Repeat each line of the data exactly as written.

-.-.-

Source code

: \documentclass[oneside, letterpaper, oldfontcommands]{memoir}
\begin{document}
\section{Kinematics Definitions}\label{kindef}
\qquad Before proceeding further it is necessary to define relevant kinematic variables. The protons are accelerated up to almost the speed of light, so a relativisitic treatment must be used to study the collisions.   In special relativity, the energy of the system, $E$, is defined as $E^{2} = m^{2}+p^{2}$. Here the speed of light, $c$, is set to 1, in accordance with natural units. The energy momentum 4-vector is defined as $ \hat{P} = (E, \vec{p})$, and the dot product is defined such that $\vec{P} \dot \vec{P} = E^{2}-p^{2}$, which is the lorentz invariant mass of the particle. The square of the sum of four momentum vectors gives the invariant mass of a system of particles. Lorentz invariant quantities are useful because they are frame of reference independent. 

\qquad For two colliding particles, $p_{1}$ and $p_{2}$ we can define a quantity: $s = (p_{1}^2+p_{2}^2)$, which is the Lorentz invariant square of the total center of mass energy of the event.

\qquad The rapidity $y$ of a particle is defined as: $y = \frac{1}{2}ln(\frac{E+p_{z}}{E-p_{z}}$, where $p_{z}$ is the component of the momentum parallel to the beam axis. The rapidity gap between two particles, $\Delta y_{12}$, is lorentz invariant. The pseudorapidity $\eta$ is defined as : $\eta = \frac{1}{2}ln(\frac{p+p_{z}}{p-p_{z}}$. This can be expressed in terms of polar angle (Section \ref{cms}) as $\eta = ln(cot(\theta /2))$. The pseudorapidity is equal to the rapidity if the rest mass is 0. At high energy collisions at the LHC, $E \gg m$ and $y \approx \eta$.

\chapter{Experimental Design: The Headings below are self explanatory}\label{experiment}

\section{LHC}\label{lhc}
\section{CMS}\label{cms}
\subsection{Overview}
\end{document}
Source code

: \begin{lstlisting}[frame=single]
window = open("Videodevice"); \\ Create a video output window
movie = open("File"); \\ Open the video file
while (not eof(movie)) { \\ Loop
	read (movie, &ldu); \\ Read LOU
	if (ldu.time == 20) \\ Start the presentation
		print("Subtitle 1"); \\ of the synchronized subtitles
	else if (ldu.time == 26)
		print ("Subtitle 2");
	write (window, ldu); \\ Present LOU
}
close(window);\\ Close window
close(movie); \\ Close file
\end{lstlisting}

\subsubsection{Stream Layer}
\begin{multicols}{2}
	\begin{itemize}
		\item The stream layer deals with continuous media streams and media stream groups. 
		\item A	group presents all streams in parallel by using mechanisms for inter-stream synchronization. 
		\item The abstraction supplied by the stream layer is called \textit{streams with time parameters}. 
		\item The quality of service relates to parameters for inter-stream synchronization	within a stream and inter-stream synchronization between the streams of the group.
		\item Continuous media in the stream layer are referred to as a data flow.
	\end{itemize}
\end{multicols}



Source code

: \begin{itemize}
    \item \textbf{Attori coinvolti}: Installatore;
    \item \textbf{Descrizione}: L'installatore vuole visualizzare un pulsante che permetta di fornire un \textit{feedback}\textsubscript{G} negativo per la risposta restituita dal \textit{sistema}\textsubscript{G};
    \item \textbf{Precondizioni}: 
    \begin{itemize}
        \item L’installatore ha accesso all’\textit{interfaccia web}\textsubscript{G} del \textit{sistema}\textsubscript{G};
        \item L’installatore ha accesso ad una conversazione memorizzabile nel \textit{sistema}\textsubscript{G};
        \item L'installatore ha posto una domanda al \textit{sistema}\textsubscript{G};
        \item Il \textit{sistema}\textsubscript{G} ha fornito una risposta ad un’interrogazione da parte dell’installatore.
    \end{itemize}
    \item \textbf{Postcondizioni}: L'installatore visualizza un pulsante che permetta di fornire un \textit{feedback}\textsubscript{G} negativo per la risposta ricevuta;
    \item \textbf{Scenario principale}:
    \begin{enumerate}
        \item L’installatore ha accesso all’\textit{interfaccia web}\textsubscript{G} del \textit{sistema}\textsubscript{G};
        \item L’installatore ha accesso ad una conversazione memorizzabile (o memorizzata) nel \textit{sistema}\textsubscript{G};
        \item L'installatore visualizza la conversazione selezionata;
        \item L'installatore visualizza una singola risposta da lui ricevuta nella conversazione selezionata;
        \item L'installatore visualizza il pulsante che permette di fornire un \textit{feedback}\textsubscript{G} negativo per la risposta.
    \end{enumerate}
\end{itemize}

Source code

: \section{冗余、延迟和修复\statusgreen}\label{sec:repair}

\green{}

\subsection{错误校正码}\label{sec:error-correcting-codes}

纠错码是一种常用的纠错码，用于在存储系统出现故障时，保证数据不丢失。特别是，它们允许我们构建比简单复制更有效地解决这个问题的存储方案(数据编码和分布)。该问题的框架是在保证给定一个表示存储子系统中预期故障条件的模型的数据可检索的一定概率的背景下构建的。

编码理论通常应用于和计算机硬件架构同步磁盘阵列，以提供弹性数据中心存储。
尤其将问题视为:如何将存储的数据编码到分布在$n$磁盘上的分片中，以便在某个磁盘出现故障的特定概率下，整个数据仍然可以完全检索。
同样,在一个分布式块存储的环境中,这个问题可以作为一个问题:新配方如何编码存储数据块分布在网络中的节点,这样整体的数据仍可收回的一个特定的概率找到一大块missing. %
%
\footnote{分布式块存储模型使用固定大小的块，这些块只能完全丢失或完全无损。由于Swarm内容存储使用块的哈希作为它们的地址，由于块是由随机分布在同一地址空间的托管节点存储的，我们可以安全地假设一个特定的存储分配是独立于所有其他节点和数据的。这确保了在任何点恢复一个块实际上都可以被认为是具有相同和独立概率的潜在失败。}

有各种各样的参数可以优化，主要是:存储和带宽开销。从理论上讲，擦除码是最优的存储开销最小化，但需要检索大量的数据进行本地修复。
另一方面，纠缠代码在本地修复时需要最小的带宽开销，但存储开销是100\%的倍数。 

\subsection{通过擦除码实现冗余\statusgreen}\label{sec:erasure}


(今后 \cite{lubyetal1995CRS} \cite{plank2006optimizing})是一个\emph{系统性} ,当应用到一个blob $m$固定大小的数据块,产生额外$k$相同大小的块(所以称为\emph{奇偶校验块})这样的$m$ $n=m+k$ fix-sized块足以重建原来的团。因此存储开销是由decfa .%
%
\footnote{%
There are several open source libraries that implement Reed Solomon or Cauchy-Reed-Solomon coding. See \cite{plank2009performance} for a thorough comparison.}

-.-.-

## Solution to this exercise
Source code

: \documentclass[oneside, letterpaper, oldfontcommands]{memoir}
\begin{document}
\section{Kinematics Definitions}\label{kindef}
\qquad Before proceeding further it is necessary to define relevant kinematic variables. The protons are accelerated up to almost the speed of light, so a relativisitic treatment must be used to study the collisions.   In special relativity, the energy of the system, $E$, is defined as $E^{2} = m^{2}+p^{2}$. Here the speed of light, $c$, is set to 1, in accordance with natural units. The energy momentum 4-vector is defined as $ \hat{P} = (E, \vec{p})$, and the dot product is defined such that $\vec{P} \dot \vec{P} = E^{2}-p^{2}$, which is the lorentz invariant mass of the particle. The square of the sum of four momentum vectors gives the invariant mass of a system of particles. Lorentz invariant quantities are useful because they are frame of reference independent. 

\qquad For two colliding particles, $p_{1}$ and $p_{2}$ we can define a quantity: $s = (p_{1}^2+p_{2}^2)$, which is the Lorentz invariant square of the total center of mass energy of the event.

\qquad The rapidity $y$ of a particle is defined as: $y = \frac{1}{2}ln(\frac{E+p_{z}}{E-p_{z}}$, where $p_{z}$ is the component of the momentum parallel to the beam axis. The rapidity gap between two particles, $\Delta y_{12}$, is lorentz invariant. The pseudorapidity $\eta$ is defined as : $\eta = \frac{1}{2}ln(\frac{p+p_{z}}{p-p_{z}}$. This can be expressed in terms of polar angle (Section \ref{cms}) as $\eta = ln(cot(\theta /2))$. The pseudorapidity is equal to the rapidity if the rest mass is 0. At high energy collisions at the LHC, $E \gg m$ and $y \approx \eta$.

\chapter{Experimental Design: The Headings below are self explanatory}\label{experiment}

\section{LHC}\label{lhc}
\section{CMS}\label{cms}
\subsection{Overview}
\end{document}
Source code

: \begin{lstlisting}[frame=single]
window = open("Videodevice"); \\ Create a video output window
movie = open("File"); \\ Open the video file
while (not eof(movie)) { \\ Loop
	read (movie, &ldu); \\ Read LOU
	if (ldu.time == 20) \\ Start the presentation
		print("Subtitle 1"); \\ of the synchronized subtitles
	else if (ldu.time == 26)
		print ("Subtitle 2");
	write (window, ldu); \\ Present LOU
}
close(window);\\ Close window
close(movie); \\ Close file
\end{lstlisting}

\subsubsection{Stream Layer}
\begin{multicols}{2}
	\begin{itemize}
		\item The stream layer deals with continuous media streams and media stream groups. 
		\item A	group presents all streams in parallel by using mechanisms for inter-stream synchronization. 
		\item The abstraction supplied by the stream layer is called \textit{streams with time parameters}. 
		\item The quality of service relates to parameters for inter-stream synchronization	within a stream and inter-stream synchronization between the streams of the group.
		\item Continuous media in the stream layer are referred to as a data flow.
	\end{itemize}
\end{multicols}



Source code

: \begin{itemize}
    \item \textbf{Attori coinvolti}: Installatore;
    \item \textbf{Descrizione}: L'installatore vuole visualizzare un pulsante che permetta di fornire un \textit{feedback}\textsubscript{G} negativo per la risposta restituita dal \textit{sistema}\textsubscript{G};
    \item \textbf{Precondizioni}: 
    \begin{itemize}
        \item L’installatore ha accesso all’\textit{interfaccia web}\textsubscript{G} del \textit{sistema}\textsubscript{G};
        \item L’installatore ha accesso ad una conversazione memorizzabile nel \textit{sistema}\textsubscript{G};
        \item L'installatore ha posto una domanda al \textit{sistema}\textsubscript{G};
        \item Il \textit{sistema}\textsubscript{G} ha fornito una risposta ad un’interrogazione da parte dell’installatore.
    \end{itemize}
    \item \textbf{Postcondizioni}: L'installatore visualizza un pulsante che permetta di fornire un \textit{feedback}\textsubscript{G} negativo per la risposta ricevuta;
    \item \textbf{Scenario principale}:
    \begin{enumerate}
        \item L’installatore ha accesso all’\textit{interfaccia web}\textsubscript{G} del \textit{sistema}\textsubscript{G};
        \item L’installatore ha accesso ad una conversazione memorizzabile (o memorizzata) nel \textit{sistema}\textsubscript{G};
        \item L'installatore visualizza la conversazione selezionata;
        \item L'installatore visualizza una singola risposta da lui ricevuta nella conversazione selezionata;
        \item L'installatore visualizza il pulsante che permette di fornire un \textit{feedback}\textsubscript{G} negativo per la risposta.
    \end{enumerate}
\end{itemize}

Source code

: \section{冗余、延迟和修复\statusgreen}\label{sec:repair}

\green{}

\subsection{错误校正码}\label{sec:error-correcting-codes}

纠错码是一种常用的纠错码，用于在存储系统出现故障时，保证数据不丢失。特别是，它们允许我们构建比简单复制更有效地解决这个问题的存储方案(数据编码和分布)。该问题的框架是在保证给定一个表示存储子系统中预期故障条件的模型的数据可检索的一定概率的背景下构建的。

编码理论通常应用于和计算机硬件架构同步磁盘阵列，以提供弹性数据中心存储。
尤其将问题视为:如何将存储的数据编码到分布在$n$磁盘上的分片中，以便在某个磁盘出现故障的特定概率下，整个数据仍然可以完全检索。
同样,在一个分布式块存储的环境中,这个问题可以作为一个问题:新配方如何编码存储数据块分布在网络中的节点,这样整体的数据仍可收回的一个特定的概率找到一大块missing. %
%
\footnote{分布式块存储模型使用固定大小的块，这些块只能完全丢失或完全无损。由于Swarm内容存储使用块的哈希作为它们的地址，由于块是由随机分布在同一地址空间的托管节点存储的，我们可以安全地假设一个特定的存储分配是独立于所有其他节点和数据的。这确保了在任何点恢复一个块实际上都可以被认为是具有相同和独立概率的潜在失败。}

有各种各样的参数可以优化，主要是:存储和带宽开销。从理论上讲，擦除码是最优的存储开销最小化，但需要检索大量的数据进行本地修复。
另一方面，纠缠代码在本地修复时需要最小的带宽开销，但存储开销是100\%的倍数。 

\subsection{通过擦除码实现冗余\statusgreen}\label{sec:erasure}


(今后 \cite{lubyetal1995CRS} \cite{plank2006optimizing})是一个\emph{系统性} ,当应用到一个blob $m$固定大小的数据块,产生额外$k$相同大小的块(所以称为\emph{奇偶校验块})这样的$m$ $n=m+k$ fix-sized块足以重建原来的团。因此存储开销是由decfa .%
%
\footnote{%
There are several open source libraries that implement Reed Solomon or Cauchy-Reed-Solomon coding. See \cite{plank2009performance} for a thorough comparison.}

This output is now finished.